بسم الله الرحمن الرحيم 

السلام عليكم ورحمة الله وبركاتة 








Thank you .... 
Your brother
صهيل الاصيل 
Saudi Arabia-Abha​


----------



## Hamza (Dec 28, 2006)

Really BEAUTIFUL birds!!


----------



## Garye (Feb 20, 2005)

They are such beautiful and unusual birds. I love the feathers on their legs. They look like they're wearing white pantaloons.


----------



## george simon (Feb 28, 2006)

*See Them Live*



Garye said:


> They are such beautiful and unusual birds. I love the feathers on their legs. They look like they're wearing white pantaloons.

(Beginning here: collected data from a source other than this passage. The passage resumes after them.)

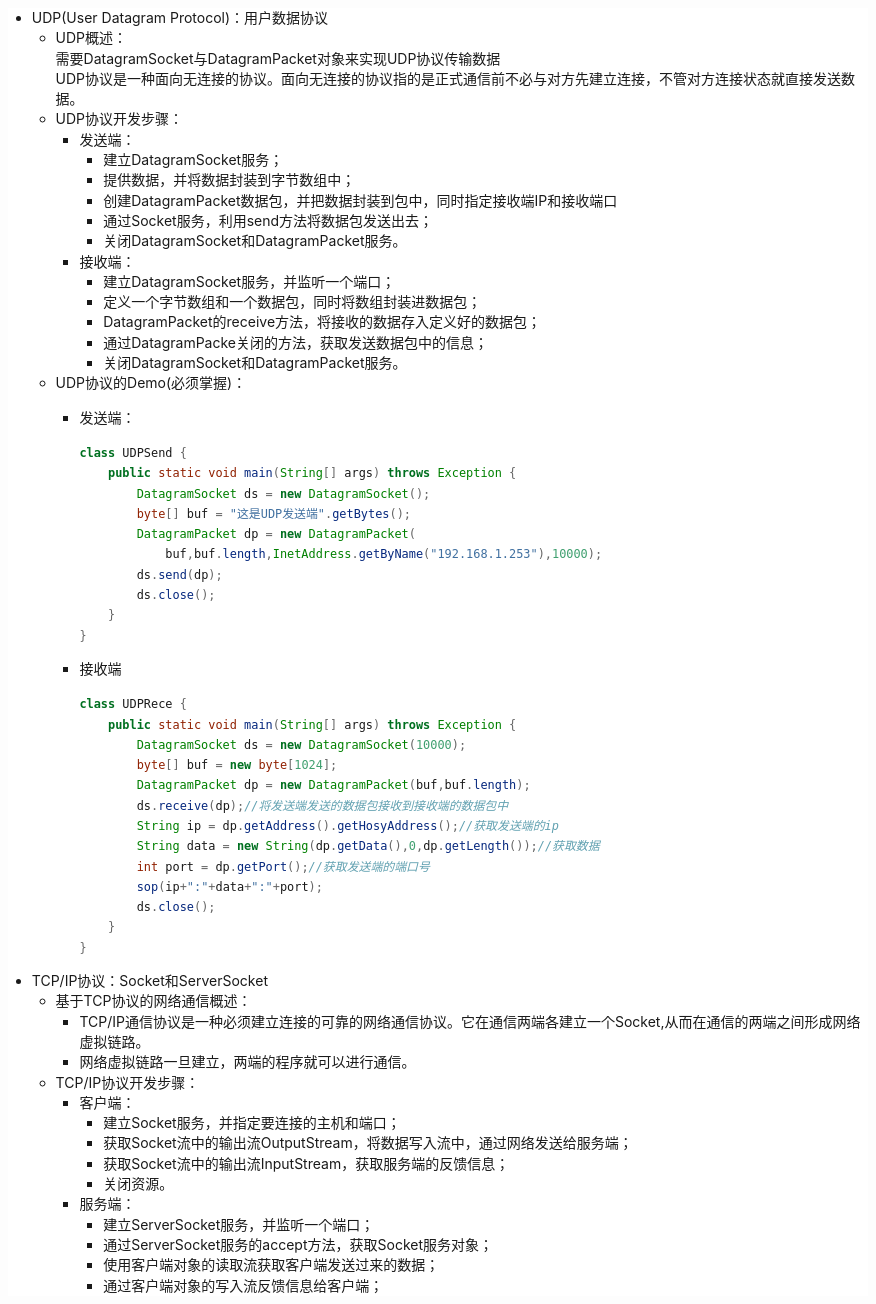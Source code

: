 - UDP(User Datagram Protocol)：用户数据协议            
	- UDP概述：       
		需要DatagramSocket与DatagramPacket对象来实现UDP协议传输数据       
		UDP协议是一种面向无连接的协议。面向无连接的协议指的是正式通信前不必与对方先建立连接，不管对方连接状态就直接发送数据。     
	- UDP协议开发步骤：     
		- 发送端：         
			- 建立DatagramSocket服务；          
			- 提供数据，并将数据封装到字节数组中；       
			- 创建DatagramPacket数据包，并把数据封装到包中，同时指定接收端IP和接收端口       
			- 通过Socket服务，利用send方法将数据包发送出去；       
			- 关闭DatagramSocket和DatagramPacket服务。        
		- 接收端：           
			- 建立DatagramSocket服务，并监听一个端口；         
			- 定义一个字节数组和一个数据包，同时将数组封装进数据包；          
			- DatagramPacket的receive方法，将接收的数据存入定义好的数据包；      
			- 通过DatagramPacke关闭的方法，获取发送数据包中的信息；       
			- 关闭DatagramSocket和DatagramPacket服务。       
	- UDP协议的Demo(必须掌握)：    
		- 发送端：     
		
			```java
			class UDPSend {
				public static void main(String[] args) throws Exception {
					DatagramSocket ds = new DatagramSocket();
					byte[] buf = "这是UDP发送端".getBytes();
					DatagramPacket dp = new DatagramPacket(
						buf,buf.length,InetAddress.getByName("192.168.1.253"),10000);
					ds.send(dp);
					ds.close();
				}
			}
			```
		- 接收端        
		
			```java
			class UDPRece {
				public static void main(String[] args) throws Exception {
					DatagramSocket ds = new DatagramSocket(10000);
					byte[] buf = new byte[1024];
					DatagramPacket dp = new DatagramPacket(buf,buf.length);
					ds.receive(dp);//将发送端发送的数据包接收到接收端的数据包中
					String ip = dp.getAddress().getHosyAddress();//获取发送端的ip
					String data = new String(dp.getData(),0,dp.getLength());//获取数据
					int port = dp.getPort();//获取发送端的端口号
					sop(ip+":"+data+":"+port);
					ds.close();
				}
			}
			```
- TCP/IP协议：Socket和ServerSocket        
	- 基于TCP协议的网络通信概述：        
		- TCP/IP通信协议是一种必须建立连接的可靠的网络通信协议。它在通信两端各建立一个Socket,从而在通信的两端之间形成网络虚拟链路。      
		- 网络虚拟链路一旦建立，两端的程序就可以进行通信。    
	- TCP/IP协议开发步骤：       
		- 客户端：       
			- 建立Socket服务，并指定要连接的主机和端口；      
			- 获取Socket流中的输出流OutputStream，将数据写入流中，通过网络发送给服务端；          
			- 获取Socket流中的输出流InputStream，获取服务端的反馈信息；         
			- 关闭资源。          
		- 服务端：      
			- 建立ServerSocket服务，并监听一个端口；         
			- 通过ServerSocket服务的accept方法，获取Socket服务对象；        
			- 使用客户端对象的读取流获取客户端发送过来的数据；          
			- 通过客户端对象的写入流反馈信息给客户端；         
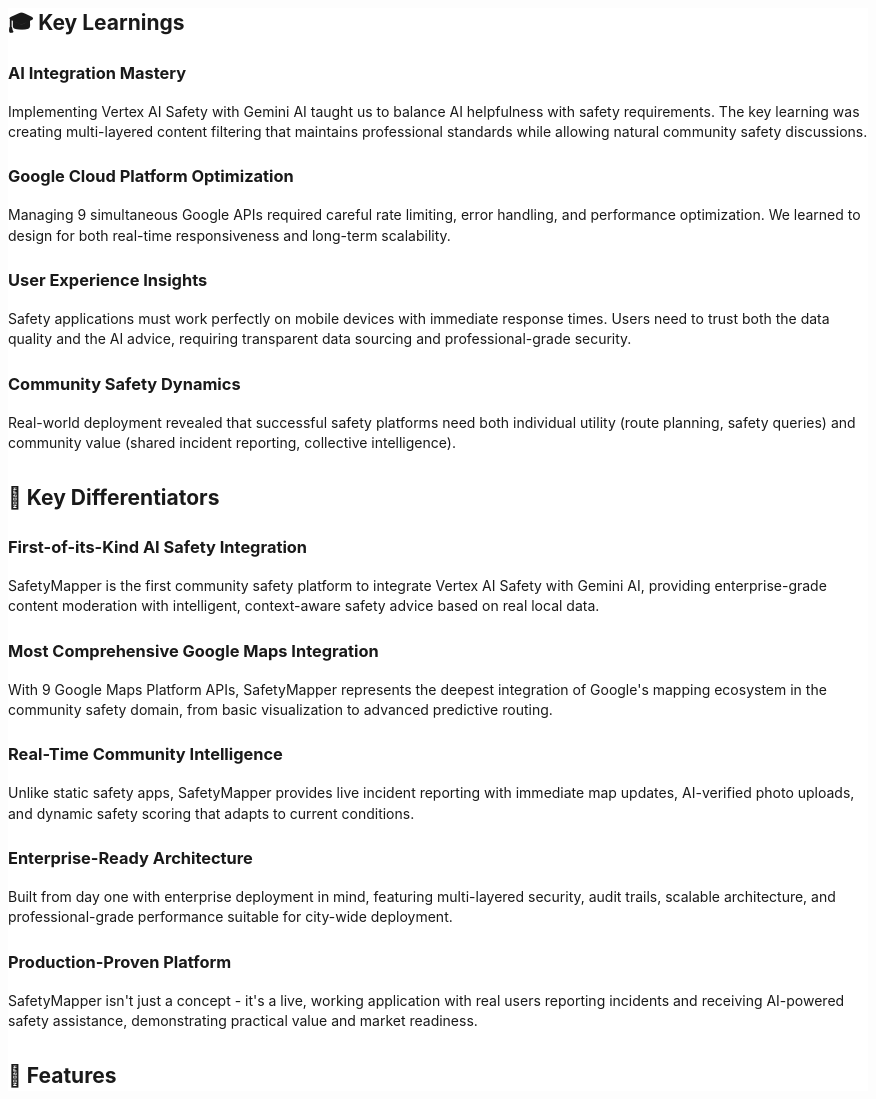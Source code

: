 ## 🎓 Key Learnings

### **AI Integration Mastery**
Implementing Vertex AI Safety with Gemini AI taught us to balance AI helpfulness with safety requirements. The key learning was creating multi-layered content filtering that maintains professional standards while allowing natural community safety discussions.

### **Google Cloud Platform Optimization**
Managing 9 simultaneous Google APIs required careful rate limiting, error handling, and performance optimization. We learned to design for both real-time responsiveness and long-term scalability.

### **User Experience Insights**
Safety applications must work perfectly on mobile devices with immediate response times. Users need to trust both the data quality and the AI advice, requiring transparent data sourcing and professional-grade security.

### **Community Safety Dynamics**
Real-world deployment revealed that successful safety platforms need both individual utility (route planning, safety queries) and community value (shared incident reporting, collective intelligence).

## 🌟 Key Differentiators

### **First-of-its-Kind AI Safety Integration**
SafetyMapper is the first community safety platform to integrate Vertex AI Safety with Gemini AI, providing enterprise-grade content moderation with intelligent, context-aware safety advice based on real local data.

### **Most Comprehensive Google Maps Integration**
With 9 Google Maps Platform APIs, SafetyMapper represents the deepest integration of Google's mapping ecosystem in the community safety domain, from basic visualization to advanced predictive routing.

### **Real-Time Community Intelligence**
Unlike static safety apps, SafetyMapper provides live incident reporting with immediate map updates, AI-verified photo uploads, and dynamic safety scoring that adapts to current conditions.

### **Enterprise-Ready Architecture**
Built from day one with enterprise deployment in mind, featuring multi-layered security, audit trails, scalable architecture, and professional-grade performance suitable for city-wide deployment.

### **Production-Proven Platform**
SafetyMapper isn't just a concept - it's a live, working application with real users reporting incidents and receiving AI-powered safety assistance, demonstrating practical value and market readiness.

## 🌟 Features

 Hi GARYE, In DECEMBER 7-8 there is a all breeds pigeon show held in Sturbridge,Mass. You just may see these live at this show as it is one of the bigger shows on the east coast.If you want more information on this show you can contact Bob Perkins 781-337-1901 or [email protected] .GEORGE


----------



## Margarret (May 3, 2007)

Thank you for posting the photographs of your birds. They are beautiful. The red bar and the blue bar look like photos I have seen of Taqlaji pigeons. Is that what they are?

Margarret


----------



## Becca199212 (May 10, 2007)

Beautiful birds! Love how the one in the bottom photo seems to be smiling and the ones in the third look like they have grease style hair doos!


----------



## maryjane (Jul 15, 2006)

What lovely and interesting-looking pigeons. Thanks for sharing with us.


----------



## Skyeking (Jan 17, 2003)

What lovely birds....and that leg and feet feathering is just awesome!


----------



## urch11 (Aug 11, 2007)

*reply*

nice lahors, is the top pic, an ice pigeon?


----------